--- TASK DATA ---
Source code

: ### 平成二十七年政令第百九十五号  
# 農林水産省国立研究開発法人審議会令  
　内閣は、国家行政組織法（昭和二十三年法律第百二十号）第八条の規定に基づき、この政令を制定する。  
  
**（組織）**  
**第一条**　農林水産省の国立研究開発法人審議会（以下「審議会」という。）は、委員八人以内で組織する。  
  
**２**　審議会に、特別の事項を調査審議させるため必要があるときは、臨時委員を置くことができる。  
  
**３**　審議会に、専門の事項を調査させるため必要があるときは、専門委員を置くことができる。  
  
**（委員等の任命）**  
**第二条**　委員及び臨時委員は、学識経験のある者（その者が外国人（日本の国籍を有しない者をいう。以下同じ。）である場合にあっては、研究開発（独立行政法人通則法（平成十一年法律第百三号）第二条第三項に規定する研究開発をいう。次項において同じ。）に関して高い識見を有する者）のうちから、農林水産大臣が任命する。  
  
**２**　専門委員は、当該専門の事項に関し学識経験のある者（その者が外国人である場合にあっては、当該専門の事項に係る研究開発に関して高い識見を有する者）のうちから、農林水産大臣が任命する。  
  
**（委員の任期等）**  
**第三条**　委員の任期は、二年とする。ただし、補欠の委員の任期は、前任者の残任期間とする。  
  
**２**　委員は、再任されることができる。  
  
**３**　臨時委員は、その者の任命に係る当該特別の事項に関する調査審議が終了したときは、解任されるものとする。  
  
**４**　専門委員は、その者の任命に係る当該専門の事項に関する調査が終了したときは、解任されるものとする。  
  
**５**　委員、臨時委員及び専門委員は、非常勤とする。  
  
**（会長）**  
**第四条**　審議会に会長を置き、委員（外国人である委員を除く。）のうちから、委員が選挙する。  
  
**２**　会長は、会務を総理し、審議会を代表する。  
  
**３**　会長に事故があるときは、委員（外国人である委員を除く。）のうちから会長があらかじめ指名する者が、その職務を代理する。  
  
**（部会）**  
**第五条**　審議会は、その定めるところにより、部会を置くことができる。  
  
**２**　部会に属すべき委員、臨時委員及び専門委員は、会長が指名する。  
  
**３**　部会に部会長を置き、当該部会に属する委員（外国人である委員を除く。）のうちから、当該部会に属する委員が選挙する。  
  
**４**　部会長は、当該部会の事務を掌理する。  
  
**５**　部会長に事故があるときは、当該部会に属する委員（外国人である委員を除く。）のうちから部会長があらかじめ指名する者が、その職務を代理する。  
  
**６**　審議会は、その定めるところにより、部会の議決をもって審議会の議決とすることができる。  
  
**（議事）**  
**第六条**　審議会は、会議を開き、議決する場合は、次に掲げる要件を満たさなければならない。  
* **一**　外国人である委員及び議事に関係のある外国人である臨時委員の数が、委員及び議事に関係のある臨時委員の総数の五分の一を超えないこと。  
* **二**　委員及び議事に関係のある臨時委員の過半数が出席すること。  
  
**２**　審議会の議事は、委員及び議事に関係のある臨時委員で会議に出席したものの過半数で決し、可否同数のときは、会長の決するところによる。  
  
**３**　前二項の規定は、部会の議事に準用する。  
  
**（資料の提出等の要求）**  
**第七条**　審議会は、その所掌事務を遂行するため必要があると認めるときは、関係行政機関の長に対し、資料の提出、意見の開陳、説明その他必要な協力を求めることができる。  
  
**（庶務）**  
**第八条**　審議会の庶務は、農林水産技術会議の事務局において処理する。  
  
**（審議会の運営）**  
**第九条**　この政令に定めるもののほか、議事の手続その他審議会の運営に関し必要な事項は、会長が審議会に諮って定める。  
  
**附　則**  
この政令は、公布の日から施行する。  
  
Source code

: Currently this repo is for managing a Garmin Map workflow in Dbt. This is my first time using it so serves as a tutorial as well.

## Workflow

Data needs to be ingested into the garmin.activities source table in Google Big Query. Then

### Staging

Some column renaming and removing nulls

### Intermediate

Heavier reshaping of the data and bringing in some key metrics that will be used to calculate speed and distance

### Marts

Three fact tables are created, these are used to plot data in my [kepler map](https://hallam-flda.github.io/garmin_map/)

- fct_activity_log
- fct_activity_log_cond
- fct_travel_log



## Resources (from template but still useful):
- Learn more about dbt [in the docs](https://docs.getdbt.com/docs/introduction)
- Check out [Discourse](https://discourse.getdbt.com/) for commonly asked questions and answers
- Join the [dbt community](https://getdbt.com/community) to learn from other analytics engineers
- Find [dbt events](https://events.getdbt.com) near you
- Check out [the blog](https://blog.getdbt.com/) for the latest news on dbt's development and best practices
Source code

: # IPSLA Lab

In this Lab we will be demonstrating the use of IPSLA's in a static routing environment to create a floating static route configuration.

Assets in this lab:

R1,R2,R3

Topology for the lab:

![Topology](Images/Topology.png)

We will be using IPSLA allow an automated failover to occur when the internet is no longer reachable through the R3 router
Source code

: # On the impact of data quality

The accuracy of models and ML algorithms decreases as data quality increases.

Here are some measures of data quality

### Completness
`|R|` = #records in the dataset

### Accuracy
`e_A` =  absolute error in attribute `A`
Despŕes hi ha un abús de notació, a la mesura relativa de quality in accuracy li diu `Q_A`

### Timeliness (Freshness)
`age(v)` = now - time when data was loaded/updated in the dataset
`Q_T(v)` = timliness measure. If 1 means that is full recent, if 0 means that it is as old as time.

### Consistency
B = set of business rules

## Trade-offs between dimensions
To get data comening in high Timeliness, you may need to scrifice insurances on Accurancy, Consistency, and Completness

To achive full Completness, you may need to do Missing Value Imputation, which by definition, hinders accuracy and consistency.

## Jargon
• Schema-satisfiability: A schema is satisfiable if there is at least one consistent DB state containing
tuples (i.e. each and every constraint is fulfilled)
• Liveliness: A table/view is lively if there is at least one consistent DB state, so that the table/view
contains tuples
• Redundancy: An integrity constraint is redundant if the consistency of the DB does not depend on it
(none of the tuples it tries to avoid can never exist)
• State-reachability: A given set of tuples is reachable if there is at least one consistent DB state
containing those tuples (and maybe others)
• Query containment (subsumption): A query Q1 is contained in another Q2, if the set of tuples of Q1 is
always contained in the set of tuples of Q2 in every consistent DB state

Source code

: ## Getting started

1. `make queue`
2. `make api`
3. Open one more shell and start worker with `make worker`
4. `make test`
---
→ TASK DIRECTIONS
The required answer is the exact run of lines above starting at the line with "DB state containing" and ending at the line with "contains tuples", with both ends present.

→ EXERCISE SOLUTION
• Schema-satisfiability: A schema is satisfiable if there is at least one consistent DB state containing
tuples (i.e. each and every constraint is fulfilled)
• Liveliness: A table/view is lively if there is at least one consistent DB state, so that the table/view
contains tuples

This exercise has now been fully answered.